You are 18 months old. I have not sat down to try and mash out all the things I think and feel about you in over 6 months. Its not that I haven't thought about it all, I just have not actually done the writing part. I don't really know why. Maybe its because we are now going through the months for the second time, and waking up on the 7th of every month does not stand out to me as much anymore. That sounds weird, but for your first year of life, the 7th of every month marked an anniversary for us. 1 month past your birth, 2 months, 3 months, and so on until we got to April 7th again. 12 months past your birth...and suddenly it is October and we are coming up on your second Halloween, your second costume, and for the second time I am wondering if its ok for me to take you Trick-or-Treating even though we all know that I am going to be the one eating all the candy.


Alot has happened these last 6 months, not the least of which is your ability to walk.
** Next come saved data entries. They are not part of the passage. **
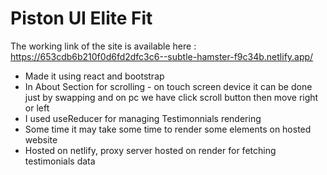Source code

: # Piston UI Elite Fit

The working link of the site is available here : https://653cdb6b210f0d6fd2dfc3c6--subtle-hamster-f9c34b.netlify.app/

- Made it using react and bootstrap  
- In About Section for scrolling - on touch screen device it can be done just by swapping and on pc we have click scroll button then move right or left
- I used useReducer for managing Testimonnials rendering
- Some time it may take some time to render some elements on hosted website
- Hosted on netlify, proxy server hosted on render for fetching testimonials data

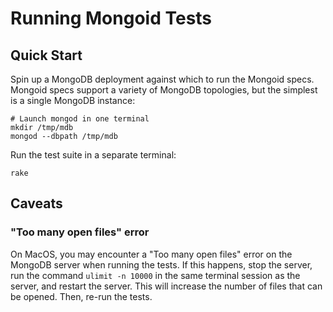 # Running Mongoid Tests

## Quick Start

Spin up a MongoDB deployment against which to run the Mongoid specs.
Mongoid specs support a variety of MongoDB topologies, but the simplest is
a single MongoDB instance:

    # Launch mongod in one terminal
    mkdir /tmp/mdb
    mongod --dbpath /tmp/mdb

Run the test suite in a separate terminal:

    rake


## Caveats

### "Too many open files" error

On MacOS, you may encounter a "Too many open files" error on the MongoDB server
when running the tests. If this happens, stop the server, run the command
`ulimit -n 10000` in the same terminal session as the server, and restart
the server. This will increase the number of files that can be opened.
Then, re-run the tests.
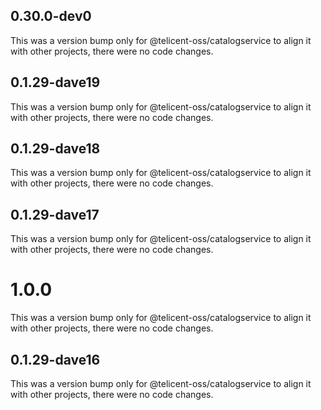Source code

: ## 0.30.0-dev0

This was a version bump only for @telicent-oss/catalogservice to align it with other projects, there were no code changes.

## 0.1.29-dave19

This was a version bump only for @telicent-oss/catalogservice to align it with other projects, there were no code changes.

## 0.1.29-dave18

This was a version bump only for @telicent-oss/catalogservice to align it with other projects, there were no code changes.

## 0.1.29-dave17

This was a version bump only for @telicent-oss/catalogservice to align it with other projects, there were no code changes.

# 1.0.0

This was a version bump only for @telicent-oss/catalogservice to align it with other projects, there were no code changes.

## 0.1.29-dave16

This was a version bump only for @telicent-oss/catalogservice to align it with other projects, there were no code changes.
You can walk now. You can walk and run. You can walk on your toes, you can walk backward, you can walk sideways, and you spend lots of your time walking in direct opposition to where I've told you to walk. You eat with a fork and a spoon and most of the time you make it to your mouth. You can do a somersault. You give kisses and backward hugs and think it is hilarious when I pretend I am chewing on your face like a zombie.


You love to play with Legos, building towers and putting your favorite Lego person (who you named "A-Pssst!") on the top, only to laugh hysterically when he falls off. You love books too. Some days it seems like the entire day is spent with you running to get a book and then running back to me, waving it wildly and insisting "Book! Book! Up!" I have many books memorized, like Baby's First Alphabet, The Very Quiet Cricket, and Goodnight Moon. This past weekend you discovered a new favorite: Everyone Poops. Your favorite page is the one with all the animal butts.
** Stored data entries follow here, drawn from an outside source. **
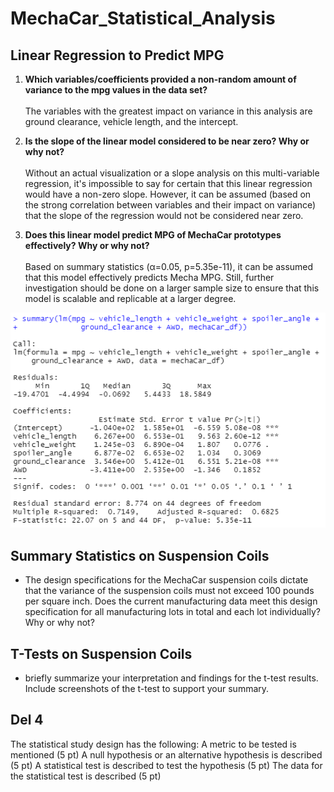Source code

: # MechaCar_Statistical_Analysis

## Linear Regression to Predict MPG

1. **Which variables/coefficients provided a non-random amount of variance to the mpg values in the data set?**</br></br>
The variables with the greatest impact on variance in this analysis are ground clearance, vehicle length, and the intercept.</br>

2. **Is the slope of the linear model considered to be near zero? Why or why not?**</br></br>
Without an actual visualization or a slope analysis on this multi-variable regression, 
it's impossible to say for certain that this linear regression would have a non-zero 
slope. However, it can be assumed (based on the strong correlation between variables and their impact on variance)
that the slope of the regression would not be considered near zero. </br>

3. **Does this linear model predict MPG of MechaCar prototypes effectively? Why or why not?**</br></br>
Based on summary statistics (α=0.05, p=5.35e-11), it can be assumed that this model effectively predicts Mecha MPG. 
Still, further investigation should be done on a larger sample size to ensure that this model is scalable and replicable at a larger degree.

![Deliverable 1 Summary Stats](Resources/del1.2.png)

## Summary Statistics on Suspension Coils
- The design specifications for the MechaCar suspension coils dictate that the variance of the suspension coils 
must not exceed 100 pounds per square inch. Does the current manufacturing data meet this design specification 
for all manufacturing lots in total and each lot individually? Why or why not?

## T-Tests on Suspension Coils
- briefly summarize your interpretation and findings for the t-test results. Include screenshots of the t-test to support your summary.

## Del 4
The statistical study design has the following:
A metric to be tested is mentioned (5 pt)
A null hypothesis or an alternative hypothesis is described (5 pt)
A statistical test is described to test the hypothesis (5 pt)
The data for the statistical test is described (5 pt)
Your love for your blankies has only deepened in the past 6 months. You would not believe how excited you get when you see your blankies. You run to them with your arms open wide, yell "GANKIE!", collect them to your little body and then let out a big content sigh. And then you climb into a chair and pile them on top of yourself until all I can see is your little hands, cradling them and rubbing the soft fabric between your fingers. And I know you are under there with as much blankie stuffed into your mouth as you can possibly fit, sucking on the corner until it is soaking wet. Your love for your blankies is something I can only liken with my love for chocolate chip cookies and trashy television.


Your verbal abilities have increased amazingly. You can say lots of words and you are starting to put two words together more and more. It seems like you learn a new word every time I turn around. I love that you can talk, even though I still can't understand much of what you say. The other day you were sitting in the backseat of the car and you repeated "Fie! Fie! Fie!" for something like 5 whole minutes. I still don't know what you were saying, but it must have been something important. Sorry...
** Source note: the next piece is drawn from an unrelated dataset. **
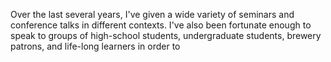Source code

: Over the last several years, I've given a wide variety of seminars and conference talks in different contexts. I've also been fortunate enough to speak to groups of high-school students, undergraduate students, brewery patrons, and life-long learners in order to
Despite your communication skills, you still understand alot more than you can actually verbalize and this makes you very frustrated. You can throw some really impressive temper tantrums when you get frustrated. Your Great-Grandpa Al confirmed that you get the talent from me, for apparently I was known to throw a fit or two when I was your age. Its amazing; one minute you are totally fine, waiting patiently for me to finish getting our popsicle out of the freezer and the next you are a whirling tornado of blonde hair, screaming "Mine!" and pulling the empty box of popsicles out of the trash and collapsing onto it like it is your most precious possession and I just used it as toilet paper. I'm still not really sure what you were trying to tell me that day, but it was a very dramatic (and loud) 10 minutes.


Sometimes when I think back to the days when you were a newborn I breathe a big sigh of relief. Things were so much harder then, when you were so dependent and I never knew if you were going to sleep or not. And its true, those days were harder and these days are easier. But in some ways, these days are harder. I don't take 2 minute showers anymore, spending those entire 2 minutes a mess of anxiety, worried that you were going to wake up screaming and starving anymore. I take 10 minute showers now and I really am glad those days are over. At the same time, I never worried when you were 2 months old that you were going to fall and break your face open while running across the kitchen tile. So really, its a trade off.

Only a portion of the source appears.